Content starts

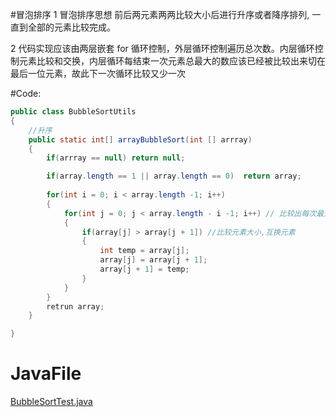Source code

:#冒泡排序
1 冒泡排序思想 前后两元素两两比较大小后进行升序或者降序排列, 一直到全部的元素比较完成。

2 代码实现应该由两层嵌套 for 循环控制，外层循环控制遍历总次数。内层循环控制元素比较和交换，内层循环每结束一次元素总最大的数应该已经被比较出来切在最后一位元素，故此下一次循环比较又少一次

#Code:

```java
public class BubbleSortUtils
{
	//升序
	public static int[] arrayBubbleSort(int [] arrray)
	{
		if(arrray == null) return null;

		if(array.length == 1 || array.length == 0)  return array;
		
		for(int i = 0; i < array.length -1; i++)
		{
			for(int j = 0; j < array.length - i -1; i++) // 比较出每次最大的元素放在数组最后,所以下次最后一次元素不用比较。则循环次数可每次递减1
			{
				if(array[j] > array[j + 1]) //比较元素大小,互换元素
				{
					int temp = array[j];
					array[j] = array[j + 1];
					array[j + 1] = temp;
				}
			}
		}
		retrun array;
	}

}

```

# JavaFile

[BubbleSortTest.java](https://github.com/13120241790/ProgrameLife/blob/master/Java/Array/BubbleSortTest.java)
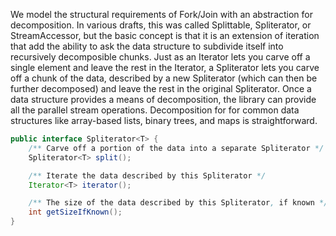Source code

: 
We model the structural requirements of Fork/Join with an abstraction for decomposition. In various drafts, this was called Splittable, Spliterator, or StreamAccessor, but the basic concept is that it is an extension of iteration that add the ability to ask the data structure to subdivide itself into recursively decomposible chunks. Just as an Iterator lets you carve off a single element and leave the rest in the Iterator, a Spliterator lets you carve off a chunk of the data, described by a new Spliterator (which can then be further decomposed) and leave the rest in the original Spliterator. Once a data structure provides a means of decomposition, the library can provide all the parallel stream operations. Decomposition for for common data structures like array-based lists, binary trees, and maps is straightforward.


```java
public interface Spliterator<T> {
    /** Carve off a portion of the data into a separate Spliterator */
    Spliterator<T> split();

    /** Iterate the data described by this Spliterator */
    Iterator<T> iterator();

    /** The size of the data described by this Spliterator, if known */
    int getSizeIfKnown();
}
```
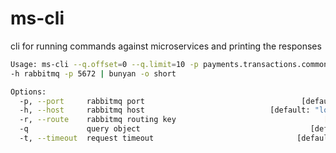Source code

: # ms-cli

cli for running commands against microservices and printing the responses

```sh
Usage: ms-cli --q.offset=0 --q.limit=10 -p payments.transactions.common
-h rabbitmq -p 5672 | bunyan -o short

Options:
  -p, --port     rabbitmq port                                   [default: 5672]
  -h, --host     rabbitmq host                            [default: "localhost"]
  -r, --route    rabbitmq routing key                                 [required]
  -q             query object                                      [default: {}]
  -t, --timeout  request timeout                                [default: 15000]
```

Content ends

*AIM OF THE TASK*. Send back the data above verbatim, leaving out its pictures.

*EXERCISE RESPONSE*.
Source code

:#冒泡排序
1 冒泡排序思想 前后两元素两两比较大小后进行升序或者降序排列, 一直到全部的元素比较完成。

2 代码实现应该由两层嵌套 for 循环控制，外层循环控制遍历总次数。内层循环控制元素比较和交换，内层循环每结束一次元素总最大的数应该已经被比较出来切在最后一位元素，故此下一次循环比较又少一次

#Code:

```java
public class BubbleSortUtils
{
	//升序
	public static int[] arrayBubbleSort(int [] arrray)
	{
		if(arrray == null) return null;

		if(array.length == 1 || array.length == 0)  return array;
		
		for(int i = 0; i < array.length -1; i++)
		{
			for(int j = 0; j < array.length - i -1; i++) // 比较出每次最大的元素放在数组最后,所以下次最后一次元素不用比较。则循环次数可每次递减1
			{
				if(array[j] > array[j + 1]) //比较元素大小,互换元素
				{
					int temp = array[j];
					array[j] = array[j + 1];
					array[j + 1] = temp;
				}
			}
		}
		retrun array;
	}

}

```

# JavaFile

[BubbleSortTest.java](https://github.com/13120241790/ProgrameLife/blob/master/Java/Array/BubbleSortTest.java)
Source code

: 
We model the structural requirements of Fork/Join with an abstraction for decomposition. In various drafts, this was called Splittable, Spliterator, or StreamAccessor, but the basic concept is that it is an extension of iteration that add the ability to ask the data structure to subdivide itself into recursively decomposible chunks. Just as an Iterator lets you carve off a single element and leave the rest in the Iterator, a Spliterator lets you carve off a chunk of the data, described by a new Spliterator (which can then be further decomposed) and leave the rest in the original Spliterator. Once a data structure provides a means of decomposition, the library can provide all the parallel stream operations. Decomposition for for common data structures like array-based lists, binary trees, and maps is straightforward.


```java
public interface Spliterator<T> {
    /** Carve off a portion of the data into a separate Spliterator */
    Spliterator<T> split();

    /** Iterate the data described by this Spliterator */
    Iterator<T> iterator();

    /** The size of the data described by this Spliterator, if known */
    int getSizeIfKnown();
}
```
Source code

: # ms-cli

cli for running commands against microservices and printing the responses

```sh
Usage: ms-cli --q.offset=0 --q.limit=10 -p payments.transactions.common
-h rabbitmq -p 5672 | bunyan -o short

Options:
  -p, --port     rabbitmq port                                   [default: 5672]
  -h, --host     rabbitmq host                            [default: "localhost"]
  -r, --route    rabbitmq routing key                                 [required]
  -q             query object                                      [default: {}]
  -t, --timeout  request timeout                                [default: 15000]
```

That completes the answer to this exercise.